Complaints have had a very noticeable effect over the past year. The amount of spam I get has leveled off at about 100 to 150 messages per day. Had it continued to increase on the same exponential curve, it would have reached well over 1000 per day by now.

Those who post to fewer newsgroups, or less often, or from fewer different accounts, or who started posting more recently, generally get less spam. Those who don't post at all, and whose e-mail address never appears in web pages or anywhere else that spammers harvest, may get none at all, and probably wonder what all the fuss is about. The amount of spam has leveled off for just about everyone. But not decreased, unfortunately.

There are no longer any major spam-friendly sites. AGIS was the last. For a while, I was getting 50 a day from them. And their abuse address was disabled. I finally ended up forwarding every single AGIS spam back to every single AGIS employee address I knew, as did thousand of other outraged recipients.

Also, most US sites have secured their servers so they can't be hijacked. Most relay hijacking is of overseas sites now.

More recently, NETCOM finally agreed to stop harboring the web sites of spammers who spammed from elsewhere.

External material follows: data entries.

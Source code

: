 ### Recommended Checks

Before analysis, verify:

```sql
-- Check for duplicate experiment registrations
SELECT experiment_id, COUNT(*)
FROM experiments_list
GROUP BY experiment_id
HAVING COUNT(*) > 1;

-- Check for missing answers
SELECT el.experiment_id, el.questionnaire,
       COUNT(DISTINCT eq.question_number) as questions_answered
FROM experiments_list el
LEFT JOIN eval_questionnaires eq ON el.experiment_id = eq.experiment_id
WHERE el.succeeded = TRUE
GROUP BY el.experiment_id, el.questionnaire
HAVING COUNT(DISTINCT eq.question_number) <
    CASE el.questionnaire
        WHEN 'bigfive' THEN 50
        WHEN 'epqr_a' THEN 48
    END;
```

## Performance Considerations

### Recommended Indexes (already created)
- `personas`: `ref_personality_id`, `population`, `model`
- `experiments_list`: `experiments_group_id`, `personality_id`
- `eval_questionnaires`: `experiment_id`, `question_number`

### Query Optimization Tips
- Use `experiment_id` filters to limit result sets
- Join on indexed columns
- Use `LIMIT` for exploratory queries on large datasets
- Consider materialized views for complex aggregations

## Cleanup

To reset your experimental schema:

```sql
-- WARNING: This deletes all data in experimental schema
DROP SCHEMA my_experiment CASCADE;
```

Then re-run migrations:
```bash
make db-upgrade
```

That leaves "whack-a-mole" spammers who use throwaway accounts. And customer-of-a-customer-of-a-customer dodges, in which a spammer masquerades as a whole chain of unrelated companies, each the customer of another, so as to be able to spam as long as possible after signing up with a backbone provider, as each company earnestly promises to get their customer to deal with the spam coming from their customer's customer, while of course actually doing nothing.

Most spam recipients never complain. Or if they do, it's to their own ISP, or to the sites that the spammers forged their messages to falsely appear to be from.

A lot of them are taking the advice I've seen in several of the newer books about the net: Always keep your e-mail address secret, except from those you trust. Never post to Usenet, at least not without forging your address. Sigh. What a terrible waste.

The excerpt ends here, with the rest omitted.